Stored data entries:
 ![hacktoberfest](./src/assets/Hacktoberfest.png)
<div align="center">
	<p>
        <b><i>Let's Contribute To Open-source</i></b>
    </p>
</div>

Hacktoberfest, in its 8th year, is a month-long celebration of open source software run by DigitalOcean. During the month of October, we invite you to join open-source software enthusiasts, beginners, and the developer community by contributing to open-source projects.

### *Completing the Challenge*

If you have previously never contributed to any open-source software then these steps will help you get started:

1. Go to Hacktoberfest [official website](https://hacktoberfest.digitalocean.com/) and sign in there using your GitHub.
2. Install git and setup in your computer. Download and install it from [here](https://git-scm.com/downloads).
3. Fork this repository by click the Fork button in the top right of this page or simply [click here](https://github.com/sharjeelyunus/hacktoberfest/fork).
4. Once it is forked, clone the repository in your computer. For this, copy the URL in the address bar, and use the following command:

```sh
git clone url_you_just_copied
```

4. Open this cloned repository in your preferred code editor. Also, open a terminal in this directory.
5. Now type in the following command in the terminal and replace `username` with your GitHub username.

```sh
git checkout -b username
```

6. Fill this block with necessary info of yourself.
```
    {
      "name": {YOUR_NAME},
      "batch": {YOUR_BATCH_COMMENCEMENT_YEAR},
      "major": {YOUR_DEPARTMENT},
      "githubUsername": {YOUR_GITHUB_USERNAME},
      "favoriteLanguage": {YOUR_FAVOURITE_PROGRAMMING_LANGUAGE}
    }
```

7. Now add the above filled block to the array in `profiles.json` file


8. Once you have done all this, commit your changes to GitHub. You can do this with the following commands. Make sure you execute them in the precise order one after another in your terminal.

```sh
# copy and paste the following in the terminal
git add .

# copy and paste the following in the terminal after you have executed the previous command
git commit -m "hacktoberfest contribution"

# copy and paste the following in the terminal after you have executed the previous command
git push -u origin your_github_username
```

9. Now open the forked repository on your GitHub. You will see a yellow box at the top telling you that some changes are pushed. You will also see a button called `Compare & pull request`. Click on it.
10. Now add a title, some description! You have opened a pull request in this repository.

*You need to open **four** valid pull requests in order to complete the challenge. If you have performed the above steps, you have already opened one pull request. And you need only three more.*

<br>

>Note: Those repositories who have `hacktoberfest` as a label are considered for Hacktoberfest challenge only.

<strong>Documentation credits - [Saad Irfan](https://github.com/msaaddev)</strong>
* * *
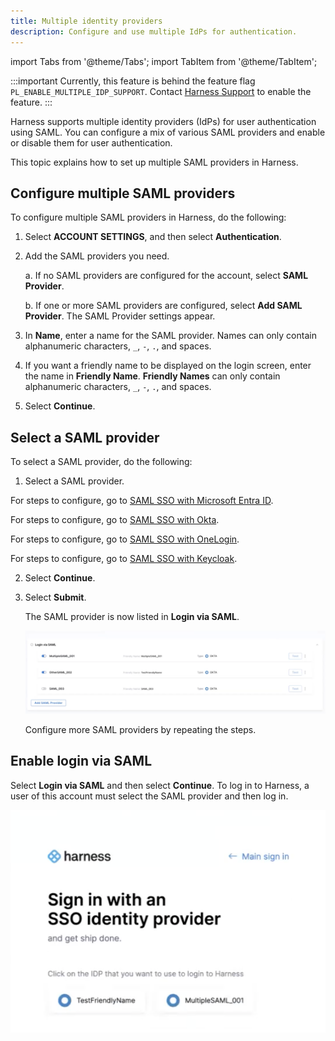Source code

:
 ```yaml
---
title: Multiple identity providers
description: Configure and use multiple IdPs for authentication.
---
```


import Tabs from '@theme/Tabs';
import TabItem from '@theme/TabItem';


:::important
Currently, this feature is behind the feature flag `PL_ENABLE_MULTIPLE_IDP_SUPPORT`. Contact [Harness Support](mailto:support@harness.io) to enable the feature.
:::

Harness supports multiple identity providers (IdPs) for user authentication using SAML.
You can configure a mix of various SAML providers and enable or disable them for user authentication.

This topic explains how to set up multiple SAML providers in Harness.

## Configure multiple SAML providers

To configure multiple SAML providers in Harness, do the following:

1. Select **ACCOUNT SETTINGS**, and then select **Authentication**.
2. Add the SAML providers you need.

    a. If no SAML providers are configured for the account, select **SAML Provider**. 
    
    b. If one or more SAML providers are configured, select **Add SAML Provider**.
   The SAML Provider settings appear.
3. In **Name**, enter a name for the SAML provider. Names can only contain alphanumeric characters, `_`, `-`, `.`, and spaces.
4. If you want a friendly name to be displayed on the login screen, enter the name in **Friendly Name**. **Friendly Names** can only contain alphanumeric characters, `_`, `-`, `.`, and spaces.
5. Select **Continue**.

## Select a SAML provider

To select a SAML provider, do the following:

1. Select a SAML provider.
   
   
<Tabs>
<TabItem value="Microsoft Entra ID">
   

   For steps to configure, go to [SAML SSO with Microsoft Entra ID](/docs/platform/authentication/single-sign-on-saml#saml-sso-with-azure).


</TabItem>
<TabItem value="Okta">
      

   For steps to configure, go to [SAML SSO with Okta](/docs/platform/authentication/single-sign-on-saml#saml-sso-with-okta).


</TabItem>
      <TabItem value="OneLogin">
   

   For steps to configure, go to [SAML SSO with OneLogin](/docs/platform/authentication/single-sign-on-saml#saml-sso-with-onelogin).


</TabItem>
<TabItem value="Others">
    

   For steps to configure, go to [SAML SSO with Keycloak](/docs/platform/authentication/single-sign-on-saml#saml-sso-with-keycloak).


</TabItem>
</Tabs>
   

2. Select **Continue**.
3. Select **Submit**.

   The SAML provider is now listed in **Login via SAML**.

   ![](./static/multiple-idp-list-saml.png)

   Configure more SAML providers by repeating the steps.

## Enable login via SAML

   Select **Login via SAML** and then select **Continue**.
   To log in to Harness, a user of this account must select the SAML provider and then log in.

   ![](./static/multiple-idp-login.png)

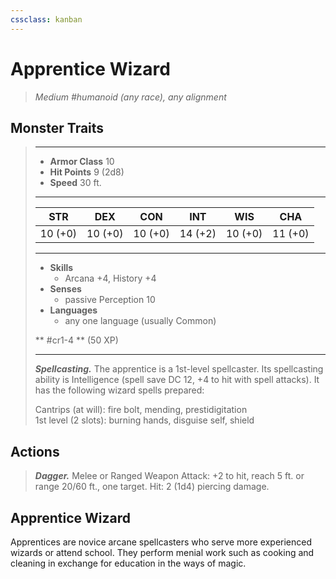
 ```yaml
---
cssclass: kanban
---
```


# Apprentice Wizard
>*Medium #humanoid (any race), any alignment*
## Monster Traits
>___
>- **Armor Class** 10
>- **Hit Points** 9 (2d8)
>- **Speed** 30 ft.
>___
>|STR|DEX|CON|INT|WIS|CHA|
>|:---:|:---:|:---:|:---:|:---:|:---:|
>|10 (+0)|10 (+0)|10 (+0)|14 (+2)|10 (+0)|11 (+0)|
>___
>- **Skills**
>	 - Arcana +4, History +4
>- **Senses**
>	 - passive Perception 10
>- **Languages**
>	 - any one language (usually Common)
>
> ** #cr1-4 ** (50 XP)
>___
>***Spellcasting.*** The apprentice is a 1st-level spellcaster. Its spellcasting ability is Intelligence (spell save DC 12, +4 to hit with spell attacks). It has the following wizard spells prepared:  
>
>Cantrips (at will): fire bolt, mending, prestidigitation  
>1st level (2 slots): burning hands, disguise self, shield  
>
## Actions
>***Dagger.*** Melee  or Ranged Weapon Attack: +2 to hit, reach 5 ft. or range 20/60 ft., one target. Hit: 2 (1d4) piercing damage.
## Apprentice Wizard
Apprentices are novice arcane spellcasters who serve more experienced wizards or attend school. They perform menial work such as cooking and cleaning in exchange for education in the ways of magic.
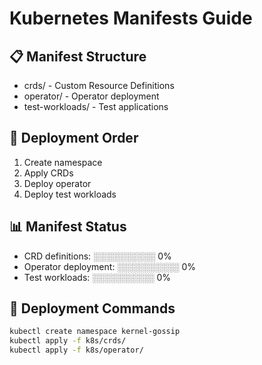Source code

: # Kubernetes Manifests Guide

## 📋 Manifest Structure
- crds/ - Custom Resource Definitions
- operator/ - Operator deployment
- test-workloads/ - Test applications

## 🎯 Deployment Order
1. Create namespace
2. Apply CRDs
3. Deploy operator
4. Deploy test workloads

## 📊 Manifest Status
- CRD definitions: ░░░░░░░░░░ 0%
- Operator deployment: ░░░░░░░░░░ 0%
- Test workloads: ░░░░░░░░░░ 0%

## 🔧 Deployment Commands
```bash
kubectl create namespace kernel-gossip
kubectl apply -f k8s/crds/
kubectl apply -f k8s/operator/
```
--
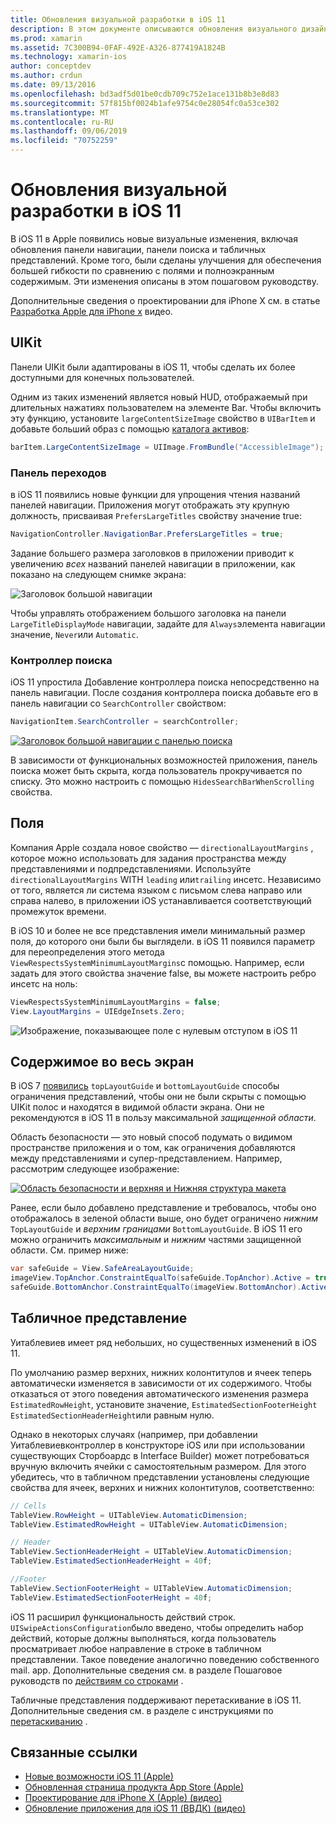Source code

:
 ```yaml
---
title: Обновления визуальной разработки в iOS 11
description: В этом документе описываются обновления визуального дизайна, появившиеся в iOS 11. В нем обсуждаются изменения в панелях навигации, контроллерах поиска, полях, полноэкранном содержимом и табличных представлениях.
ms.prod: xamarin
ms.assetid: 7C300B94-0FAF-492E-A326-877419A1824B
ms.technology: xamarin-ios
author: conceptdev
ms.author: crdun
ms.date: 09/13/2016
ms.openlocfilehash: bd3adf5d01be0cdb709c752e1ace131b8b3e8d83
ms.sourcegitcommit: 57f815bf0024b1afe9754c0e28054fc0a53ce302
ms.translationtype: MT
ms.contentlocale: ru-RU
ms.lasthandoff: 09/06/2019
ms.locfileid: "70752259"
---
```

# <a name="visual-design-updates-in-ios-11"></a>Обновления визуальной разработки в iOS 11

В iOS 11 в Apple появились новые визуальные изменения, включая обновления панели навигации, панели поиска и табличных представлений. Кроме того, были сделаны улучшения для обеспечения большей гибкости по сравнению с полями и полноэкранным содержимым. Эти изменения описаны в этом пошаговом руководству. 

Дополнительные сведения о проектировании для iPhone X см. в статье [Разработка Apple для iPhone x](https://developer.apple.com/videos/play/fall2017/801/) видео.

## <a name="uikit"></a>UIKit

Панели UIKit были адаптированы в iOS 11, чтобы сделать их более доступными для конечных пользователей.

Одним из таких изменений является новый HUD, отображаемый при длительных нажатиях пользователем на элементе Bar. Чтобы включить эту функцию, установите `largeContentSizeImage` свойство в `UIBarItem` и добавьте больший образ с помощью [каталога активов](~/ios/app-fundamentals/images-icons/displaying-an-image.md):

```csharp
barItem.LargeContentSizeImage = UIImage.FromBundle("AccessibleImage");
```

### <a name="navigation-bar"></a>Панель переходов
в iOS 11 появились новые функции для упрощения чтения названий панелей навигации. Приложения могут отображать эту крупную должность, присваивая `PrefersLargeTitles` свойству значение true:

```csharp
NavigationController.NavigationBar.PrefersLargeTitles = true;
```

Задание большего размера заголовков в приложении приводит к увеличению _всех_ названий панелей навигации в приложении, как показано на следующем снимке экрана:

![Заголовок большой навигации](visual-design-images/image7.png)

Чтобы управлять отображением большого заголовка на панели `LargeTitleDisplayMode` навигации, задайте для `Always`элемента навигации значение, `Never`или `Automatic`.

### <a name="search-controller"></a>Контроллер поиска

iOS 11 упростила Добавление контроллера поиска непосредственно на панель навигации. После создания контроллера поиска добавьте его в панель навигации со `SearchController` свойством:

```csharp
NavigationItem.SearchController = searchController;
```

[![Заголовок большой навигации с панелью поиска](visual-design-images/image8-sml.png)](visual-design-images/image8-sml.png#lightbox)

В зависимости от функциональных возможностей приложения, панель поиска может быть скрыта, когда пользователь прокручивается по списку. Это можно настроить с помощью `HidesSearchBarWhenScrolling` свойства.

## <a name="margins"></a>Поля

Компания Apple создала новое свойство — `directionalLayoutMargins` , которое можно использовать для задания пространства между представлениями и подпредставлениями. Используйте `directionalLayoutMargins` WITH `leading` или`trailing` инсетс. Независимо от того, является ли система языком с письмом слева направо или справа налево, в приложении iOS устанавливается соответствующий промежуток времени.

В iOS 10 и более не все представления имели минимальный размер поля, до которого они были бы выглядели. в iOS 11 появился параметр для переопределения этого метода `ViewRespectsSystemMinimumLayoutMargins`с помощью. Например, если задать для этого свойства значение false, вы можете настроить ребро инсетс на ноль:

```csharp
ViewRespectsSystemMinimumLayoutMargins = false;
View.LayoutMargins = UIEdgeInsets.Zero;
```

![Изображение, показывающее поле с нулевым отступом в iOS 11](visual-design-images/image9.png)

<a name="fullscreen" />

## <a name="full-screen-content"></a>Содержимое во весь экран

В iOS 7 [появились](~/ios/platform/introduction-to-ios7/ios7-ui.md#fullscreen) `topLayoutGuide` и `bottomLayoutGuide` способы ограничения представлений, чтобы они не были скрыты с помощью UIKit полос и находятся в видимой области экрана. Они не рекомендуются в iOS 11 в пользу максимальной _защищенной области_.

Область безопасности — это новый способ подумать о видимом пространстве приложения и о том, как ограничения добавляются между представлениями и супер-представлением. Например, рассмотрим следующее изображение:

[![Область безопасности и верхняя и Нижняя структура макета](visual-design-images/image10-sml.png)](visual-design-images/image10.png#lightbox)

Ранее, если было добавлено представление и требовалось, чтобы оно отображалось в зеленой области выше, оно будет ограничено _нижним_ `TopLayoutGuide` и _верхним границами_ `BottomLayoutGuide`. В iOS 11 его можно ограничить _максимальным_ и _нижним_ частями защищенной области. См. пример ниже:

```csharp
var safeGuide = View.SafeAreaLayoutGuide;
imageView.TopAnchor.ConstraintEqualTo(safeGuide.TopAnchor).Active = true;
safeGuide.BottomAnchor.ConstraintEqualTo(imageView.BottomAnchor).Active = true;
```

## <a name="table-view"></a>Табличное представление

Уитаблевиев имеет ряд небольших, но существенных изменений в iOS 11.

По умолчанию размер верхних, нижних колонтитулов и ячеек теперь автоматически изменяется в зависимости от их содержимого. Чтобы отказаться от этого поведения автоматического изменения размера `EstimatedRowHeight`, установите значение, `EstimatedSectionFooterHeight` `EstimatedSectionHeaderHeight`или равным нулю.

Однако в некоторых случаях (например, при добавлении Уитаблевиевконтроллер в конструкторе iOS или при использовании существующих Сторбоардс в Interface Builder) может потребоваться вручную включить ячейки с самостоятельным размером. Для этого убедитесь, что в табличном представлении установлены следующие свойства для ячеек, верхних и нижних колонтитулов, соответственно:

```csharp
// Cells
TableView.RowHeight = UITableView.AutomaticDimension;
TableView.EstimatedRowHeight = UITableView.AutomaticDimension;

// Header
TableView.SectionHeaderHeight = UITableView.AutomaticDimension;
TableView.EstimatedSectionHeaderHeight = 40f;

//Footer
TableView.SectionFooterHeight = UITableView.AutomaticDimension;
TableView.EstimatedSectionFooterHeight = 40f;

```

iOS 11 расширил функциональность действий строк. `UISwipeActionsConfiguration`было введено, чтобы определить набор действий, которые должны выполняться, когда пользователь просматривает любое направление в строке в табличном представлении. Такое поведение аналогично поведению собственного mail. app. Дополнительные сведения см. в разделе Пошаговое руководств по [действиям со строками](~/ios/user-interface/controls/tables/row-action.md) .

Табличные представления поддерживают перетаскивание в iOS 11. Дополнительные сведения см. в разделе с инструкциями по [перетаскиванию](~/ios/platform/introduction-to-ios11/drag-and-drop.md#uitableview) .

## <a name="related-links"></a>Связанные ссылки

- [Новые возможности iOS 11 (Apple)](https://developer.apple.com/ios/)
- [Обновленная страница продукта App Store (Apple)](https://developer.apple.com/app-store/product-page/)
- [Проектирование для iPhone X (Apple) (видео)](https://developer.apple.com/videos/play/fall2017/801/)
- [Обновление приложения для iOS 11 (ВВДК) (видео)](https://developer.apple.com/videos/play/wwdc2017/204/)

__WORK ORDER__:
Each line that includes the word "theme" counts once; report how many such lines the entries have, and nothing else.

__REPLY__:
2